In der fünften Folge der ATV+-Realitysoap "Tausche Familie" (Donnerstag, 20.15 Uhr) fliegen die Fetzen. Freilich nicht zum ersten Mal. Bereits in der ersten Folge rebellierte die pubertierende Tochter einer überdrehten Waldviertler Bäuerin gegen die strengen Erziehungsversuche einer biederen Wiener Krankenschwester. Ein sich gern in Frauenkleidern zeigender Wiener fand sich danach von einer Vorarlbergerin, die das nicht dulden wollte, gar auf die Straße gesetzt. Vorgeführt wird demnach, wie es ist, wenn verschiedene Milieus wie zwei Welten aufeinanderprallen. Spießig, ausgeflippt, arm, reich, konservativ, aufgeschlossen - jede Variante ist möglich.

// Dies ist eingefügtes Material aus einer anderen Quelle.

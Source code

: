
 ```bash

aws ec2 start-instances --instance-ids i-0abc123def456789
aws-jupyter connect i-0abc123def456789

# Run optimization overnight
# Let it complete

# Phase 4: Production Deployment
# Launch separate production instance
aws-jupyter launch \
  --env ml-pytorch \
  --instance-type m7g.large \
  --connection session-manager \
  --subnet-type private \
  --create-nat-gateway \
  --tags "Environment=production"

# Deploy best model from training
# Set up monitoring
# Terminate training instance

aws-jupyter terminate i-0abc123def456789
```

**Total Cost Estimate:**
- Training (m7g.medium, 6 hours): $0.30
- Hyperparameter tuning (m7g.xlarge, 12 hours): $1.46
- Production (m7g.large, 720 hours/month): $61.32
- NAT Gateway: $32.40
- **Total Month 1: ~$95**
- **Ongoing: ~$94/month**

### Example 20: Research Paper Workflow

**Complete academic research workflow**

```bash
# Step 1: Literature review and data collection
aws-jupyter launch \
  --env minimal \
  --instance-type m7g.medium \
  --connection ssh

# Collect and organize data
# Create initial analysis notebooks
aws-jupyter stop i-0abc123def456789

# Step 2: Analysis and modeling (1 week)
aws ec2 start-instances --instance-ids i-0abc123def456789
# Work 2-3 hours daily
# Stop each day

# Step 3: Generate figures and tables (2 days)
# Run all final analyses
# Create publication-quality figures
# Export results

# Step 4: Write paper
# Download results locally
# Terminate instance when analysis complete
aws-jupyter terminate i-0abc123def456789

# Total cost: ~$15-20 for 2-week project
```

Verantwortlich für die Konstellationen sind Senderchef Markus Andorfer und Redaktionsleiterin Asrid Jelinek. Sie suchen die Paarungen in Castings aus, die Akquirierung erfolgt teils durch Aufruftrailer und Internet, teils durch Mundpropaganda, mittlerweile melden sich aber auch schon Familien von selbst. Welches Familienmitglied wohin verschickt wird, darüber beraten sich die Sendungsbeteiligten. Die "Tauschobjekte" selbst erfahren von alldem nichts.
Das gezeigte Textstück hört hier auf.